(AVAILABLE DATA)

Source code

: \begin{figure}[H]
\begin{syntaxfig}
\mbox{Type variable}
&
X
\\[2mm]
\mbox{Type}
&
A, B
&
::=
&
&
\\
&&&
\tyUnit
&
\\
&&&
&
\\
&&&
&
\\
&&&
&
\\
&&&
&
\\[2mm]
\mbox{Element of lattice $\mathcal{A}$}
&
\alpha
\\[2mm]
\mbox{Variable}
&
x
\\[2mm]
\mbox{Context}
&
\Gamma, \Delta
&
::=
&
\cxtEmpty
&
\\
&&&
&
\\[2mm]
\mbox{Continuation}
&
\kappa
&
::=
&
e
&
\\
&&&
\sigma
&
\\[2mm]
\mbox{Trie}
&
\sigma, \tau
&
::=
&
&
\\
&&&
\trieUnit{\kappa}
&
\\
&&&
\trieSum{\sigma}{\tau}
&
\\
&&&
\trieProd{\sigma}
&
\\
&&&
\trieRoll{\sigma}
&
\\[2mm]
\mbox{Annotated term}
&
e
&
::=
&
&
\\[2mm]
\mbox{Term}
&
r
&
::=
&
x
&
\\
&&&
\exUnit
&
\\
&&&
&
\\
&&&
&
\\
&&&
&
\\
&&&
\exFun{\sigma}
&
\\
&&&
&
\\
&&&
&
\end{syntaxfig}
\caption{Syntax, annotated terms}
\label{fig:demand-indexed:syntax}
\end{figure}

(End AVAILABLE DATA)

# WHAT IS NEEDED
All of the records should be repeated precisely as written.

# RESPONSE TO THIS EXERCISE
Source code

: \begin{figure}[H]
\begin{syntaxfig}
\mbox{Type variable}
&
X
\\[2mm]
\mbox{Type}
&
A, B
&
::=
&
&
\\
&&&
\tyUnit
&
\\
&&&
&
\\
&&&
&
\\
&&&
&
\\
&&&
&
\\[2mm]
\mbox{Element of lattice $\mathcal{A}$}
&
\alpha
\\[2mm]
\mbox{Variable}
&
x
\\[2mm]
\mbox{Context}
&
\Gamma, \Delta
&
::=
&
\cxtEmpty
&
\\
&&&
&
\\[2mm]
\mbox{Continuation}
&
\kappa
&
::=
&
e
&
\\
&&&
\sigma
&
\\[2mm]
\mbox{Trie}
&
\sigma, \tau
&
::=
&
&
\\
&&&
\trieUnit{\kappa}
&
\\
&&&
\trieSum{\sigma}{\tau}
&
\\
&&&
\trieProd{\sigma}
&
\\
&&&
\trieRoll{\sigma}
&
\\[2mm]
\mbox{Annotated term}
&
e
&
::=
&
&
\\[2mm]
\mbox{Term}
&
r
&
::=
&
x
&
\\
&&&
\exUnit
&
\\
&&&
&
\\
&&&
&
\\
&&&
&
\\
&&&
\exFun{\sigma}
&
\\
&&&
&
\\
&&&
&
\end{syntaxfig}
\caption{Syntax, annotated terms}
\label{fig:demand-indexed:syntax}
\end{figure}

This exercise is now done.